Your instructions:
Lines from the records below that contain the word "solution" are to be copied out.

Dataset items
◇ ◇ ◇
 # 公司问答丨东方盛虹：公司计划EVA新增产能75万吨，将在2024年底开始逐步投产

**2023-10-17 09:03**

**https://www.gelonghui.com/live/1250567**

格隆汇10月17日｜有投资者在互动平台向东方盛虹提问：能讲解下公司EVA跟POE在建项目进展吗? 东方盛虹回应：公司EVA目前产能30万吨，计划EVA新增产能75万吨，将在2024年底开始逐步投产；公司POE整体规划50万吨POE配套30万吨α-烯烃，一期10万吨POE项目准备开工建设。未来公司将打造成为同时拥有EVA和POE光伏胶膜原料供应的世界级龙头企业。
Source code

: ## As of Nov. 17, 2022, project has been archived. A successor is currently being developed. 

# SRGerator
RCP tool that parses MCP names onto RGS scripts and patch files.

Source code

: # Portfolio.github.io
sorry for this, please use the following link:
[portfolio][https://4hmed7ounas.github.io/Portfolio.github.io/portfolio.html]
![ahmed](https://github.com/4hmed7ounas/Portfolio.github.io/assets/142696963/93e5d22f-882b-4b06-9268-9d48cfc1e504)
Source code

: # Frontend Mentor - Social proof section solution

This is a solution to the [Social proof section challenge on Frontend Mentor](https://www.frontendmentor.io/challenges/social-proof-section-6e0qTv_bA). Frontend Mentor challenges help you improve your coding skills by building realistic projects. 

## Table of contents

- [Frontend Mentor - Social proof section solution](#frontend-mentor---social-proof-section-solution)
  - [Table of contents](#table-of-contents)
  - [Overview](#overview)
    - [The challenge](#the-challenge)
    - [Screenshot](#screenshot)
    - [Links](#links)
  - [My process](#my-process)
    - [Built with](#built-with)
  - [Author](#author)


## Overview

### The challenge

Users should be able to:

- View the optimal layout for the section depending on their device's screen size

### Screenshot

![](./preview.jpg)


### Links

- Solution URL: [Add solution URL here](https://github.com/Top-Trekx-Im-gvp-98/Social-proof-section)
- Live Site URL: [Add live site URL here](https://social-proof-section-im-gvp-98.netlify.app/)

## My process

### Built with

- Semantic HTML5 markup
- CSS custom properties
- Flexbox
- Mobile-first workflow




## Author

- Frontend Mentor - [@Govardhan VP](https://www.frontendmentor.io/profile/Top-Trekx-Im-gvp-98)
◇ ◇ ◇
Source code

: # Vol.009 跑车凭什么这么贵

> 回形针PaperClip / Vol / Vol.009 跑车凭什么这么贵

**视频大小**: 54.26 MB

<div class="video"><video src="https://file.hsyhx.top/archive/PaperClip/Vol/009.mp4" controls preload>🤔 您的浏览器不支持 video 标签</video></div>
◇ ◇ ◇
Reply:
: # Frontend Mentor - Social proof section solution
This is a solution to the [Social proof section challenge on Frontend Mentor](https://www.frontendmentor.io/challenges/social-proof-section-6e0qTv_bA). Frontend Mentor challenges help you improve your coding skills by building realistic projects. 
- [Frontend Mentor - Social proof section solution](#frontend-mentor---social-proof-section-solution)
- Solution URL: [Add solution URL here](https://github.com/Top-Trekx-Im-gvp-98/Social-proof-section)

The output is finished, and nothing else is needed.